ちびずマムのマイペースな育児・料理・翻訳日記

2007年生まれの1号くんと2010年生まれの2号くんに振り回されつつ、自分の夢もなんとか追っていきたい、ちびたちのマム

ディック・フランシス&フェリックス・フランシス『矜持』

2018年07月15日 | 読んだ本(日本語)
ディック・フランシス&フェリックス・フランシス著、北野寿美枝訳『矜持』

はい、かの有名なディック・フランシスの最後の作品でございます。

などと書き始めてみましたが、フランシスの競馬シリーズは、たぶん2~3冊しか
読んだことがありません。しかも、読んだ作品が義手の元騎手シッド・ハレーもの
だけだったので、競馬シリーズは全作シッド・ハレーが主人公だと思っていました(すみません<(_ _)>)。

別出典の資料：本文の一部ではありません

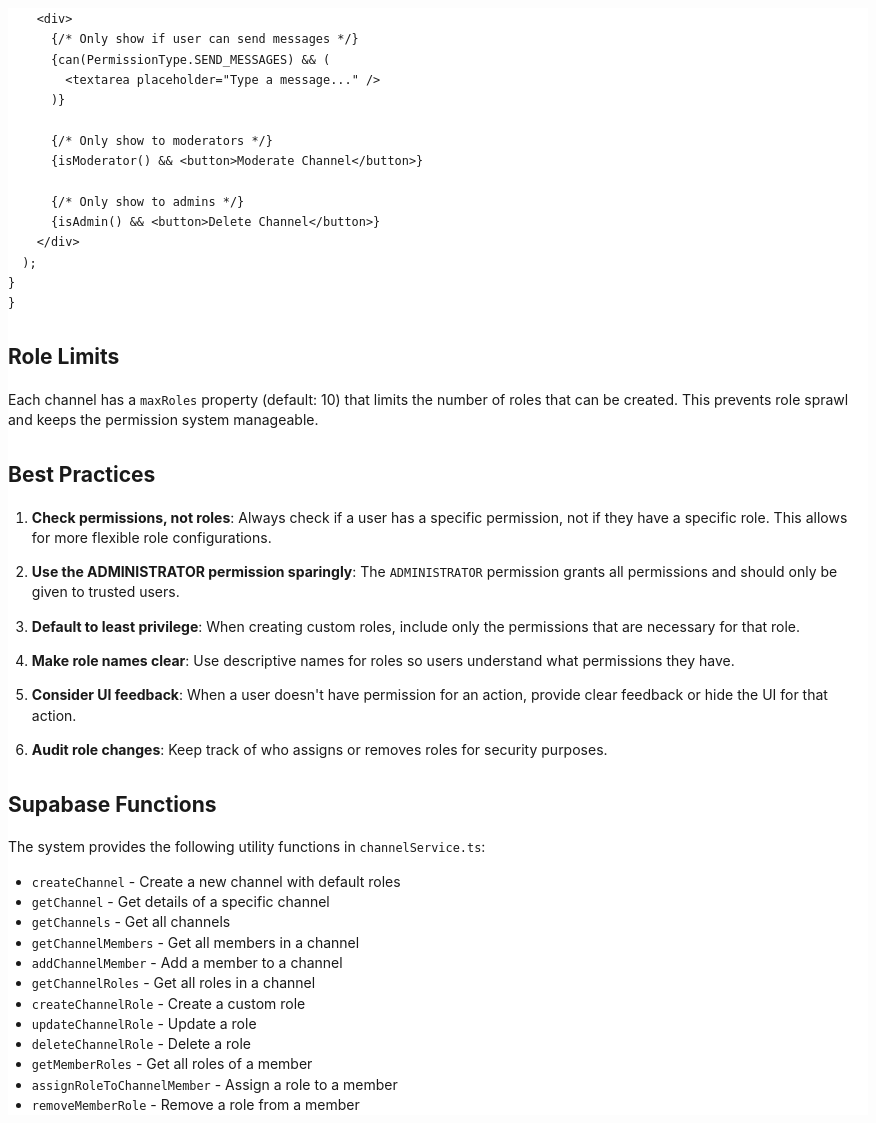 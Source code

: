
 ```tsx
    <div>
      {/* Only show if user can send messages */}
      {can(PermissionType.SEND_MESSAGES) && (
        <textarea placeholder="Type a message..." />
      )}

      {/* Only show to moderators */}
      {isModerator() && <button>Moderate Channel</button>}

      {/* Only show to admins */}
      {isAdmin() && <button>Delete Channel</button>}
    </div>
  );
}
}
```

## Role Limits

Each channel has a `maxRoles` property (default: 10) that limits the number of roles that can be created. This prevents role sprawl and keeps the permission system manageable.

## Best Practices

1. **Check permissions, not roles**: Always check if a user has a specific permission, not if they have a specific role. This allows for more flexible role configurations.

2. **Use the ADMINISTRATOR permission sparingly**: The `ADMINISTRATOR` permission grants all permissions and should only be given to trusted users.

3. **Default to least privilege**: When creating custom roles, include only the permissions that are necessary for that role.

4. **Make role names clear**: Use descriptive names for roles so users understand what permissions they have.

5. **Consider UI feedback**: When a user doesn't have permission for an action, provide clear feedback or hide the UI for that action.

6. **Audit role changes**: Keep track of who assigns or removes roles for security purposes.

## Supabase Functions

The system provides the following utility functions in `channelService.ts`:

- `createChannel` - Create a new channel with default roles
- `getChannel` - Get details of a specific channel
- `getChannels` - Get all channels
- `getChannelMembers` - Get all members in a channel
- `addChannelMember` - Add a member to a channel
- `getChannelRoles` - Get all roles in a channel
- `createChannelRole` - Create a custom role
- `updateChannelRole` - Update a role
- `deleteChannelRole` - Delete a role
- `getMemberRoles` - Get all roles of a member
- `assignRoleToChannelMember` - Assign a role to a member
- `removeMemberRole` - Remove a role from a member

今作の主人公は、アフガニスタンで従軍して片足を失った傷痍軍人、トマス・フォーサイスです。

母と義父と折り合いが悪く、17歳のときから軍隊で暮らしてきた彼は、
結局行く当てがなく、母の家に戻ります。母は全英屈指の調教師。

ところが、最近では勝てるはずのレースで不審な負け方をしているのだと
厩務長から聞き、しかも、一流の人気調教師なのに、家計が逼迫しているという。

折り合いの悪い母が事情を話さないが、トマスは母が会計士に勧められた節税方法を取り入れたものの、
それが実は脱税に当たり、脅されてお金を毎週払わされているのだと知る。

おまけにレースで負けるように強要され、会計士に勧められて投資したヘッジファンドでも大金を失っている。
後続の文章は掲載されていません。